Blinded By Big Data: It's The Models, Stupid

In the Gold Rush to accumulate and put to use Big Data, we may actually be making it harder to actually glean insights from that data. Yet the prospect of data solving all of our problems is so tempting that even the brightest minds of our generation seem confused.

Take, for example, Irving Wladawsky-Berger, a strategic advisor to Citigroup and former IBM executive. Wladawsky-Berger is exceptionally bright, someone whose insights into open source helped me a great deal while he was still at IBM. But writing in The Wall Street Journal ("Spotting Black Swans with Data Science"), he "[gets] the Black Swan idea backwards," as Nassim Taleb, professor at New York University’s Polytechnic Institute and author of The Black Swan, points out

Completely. Backwards.

Predicting Black Swan Events

Black Swan events are major events that take us by surprise, but afterwards yield clear explanations as to why they happened. Examples include the 9/11 attacks, the rise of the Internet and World War I.

But they can also apply to business, and so there is a temptation to apply Big Data to spot such Black Swans before they happen. As Wladawsky-Berger writes:

This [Big Data] ability to work across data sets and silos could help us get early clues to hard-to-predict, high-impact black swan events, so we can dig deeper into these clues and assess their validity.  When experts investigate catastrophic black swan events, be they airline crashes, financial crises, or terrorist attacks, they often find that we failed to anticipate them even when the needed information was present because the data was spread across different organizations and was never properly brought together.
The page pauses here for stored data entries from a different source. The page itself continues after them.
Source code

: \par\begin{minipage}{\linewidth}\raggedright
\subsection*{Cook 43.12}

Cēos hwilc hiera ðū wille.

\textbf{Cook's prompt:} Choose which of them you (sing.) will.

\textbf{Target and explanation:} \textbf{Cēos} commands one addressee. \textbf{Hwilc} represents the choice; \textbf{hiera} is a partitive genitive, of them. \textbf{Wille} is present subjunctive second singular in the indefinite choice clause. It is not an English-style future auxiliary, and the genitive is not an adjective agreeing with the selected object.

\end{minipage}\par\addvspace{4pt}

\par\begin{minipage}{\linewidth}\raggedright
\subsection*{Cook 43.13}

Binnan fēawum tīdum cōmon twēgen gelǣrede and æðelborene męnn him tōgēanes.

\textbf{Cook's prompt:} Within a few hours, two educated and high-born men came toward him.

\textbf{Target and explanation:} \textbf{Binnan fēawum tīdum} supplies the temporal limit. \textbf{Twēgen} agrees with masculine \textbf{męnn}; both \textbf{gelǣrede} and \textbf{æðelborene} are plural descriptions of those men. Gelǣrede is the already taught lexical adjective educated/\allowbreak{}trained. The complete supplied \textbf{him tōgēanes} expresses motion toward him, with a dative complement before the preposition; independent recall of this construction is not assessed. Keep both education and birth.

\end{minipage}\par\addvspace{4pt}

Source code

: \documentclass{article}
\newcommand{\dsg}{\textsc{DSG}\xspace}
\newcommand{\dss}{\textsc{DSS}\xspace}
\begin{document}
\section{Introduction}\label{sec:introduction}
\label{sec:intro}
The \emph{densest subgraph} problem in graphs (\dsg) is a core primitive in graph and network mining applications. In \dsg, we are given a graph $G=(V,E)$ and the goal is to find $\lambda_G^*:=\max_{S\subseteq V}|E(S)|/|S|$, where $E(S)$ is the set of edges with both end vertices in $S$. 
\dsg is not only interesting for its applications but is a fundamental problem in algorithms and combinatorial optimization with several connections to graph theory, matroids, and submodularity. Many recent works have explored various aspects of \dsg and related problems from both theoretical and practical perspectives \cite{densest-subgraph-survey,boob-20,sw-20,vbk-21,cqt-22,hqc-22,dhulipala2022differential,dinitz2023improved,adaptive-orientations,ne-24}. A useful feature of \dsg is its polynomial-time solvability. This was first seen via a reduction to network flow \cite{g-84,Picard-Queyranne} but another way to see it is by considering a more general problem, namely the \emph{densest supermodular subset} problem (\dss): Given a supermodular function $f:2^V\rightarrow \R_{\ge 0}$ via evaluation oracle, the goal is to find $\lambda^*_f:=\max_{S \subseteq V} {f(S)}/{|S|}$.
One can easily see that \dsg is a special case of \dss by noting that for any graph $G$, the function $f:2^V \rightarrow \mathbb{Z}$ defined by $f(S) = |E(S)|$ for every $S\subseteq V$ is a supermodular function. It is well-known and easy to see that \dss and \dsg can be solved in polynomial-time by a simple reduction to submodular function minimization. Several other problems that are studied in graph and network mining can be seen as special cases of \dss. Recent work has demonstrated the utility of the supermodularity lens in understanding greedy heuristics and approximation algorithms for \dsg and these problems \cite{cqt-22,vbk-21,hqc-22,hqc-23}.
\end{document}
Unfortunately for Wladawsky-Berger's analysis, Black Swans, by their very definition, cannot be predicted by analyzing the data. Yes, Black Swan events always look eminently predictable in hindsight, yet no one ever predicts them. 

More Data, More Problems

Equally unfortunate, the more data we throw at the problem, the more impossible it becomes to predict such events, as Taleb highlighted on Twitter:

The bigger the data set, the harder it becomes to sift through the noise to find the signal, because we're more prone to fixate on incorrect correlations between disparate data sets. As Taleb goes on to note, "The world has today between 50K and 100K variables, hence >1 billion correlations. So the spurious will be used." 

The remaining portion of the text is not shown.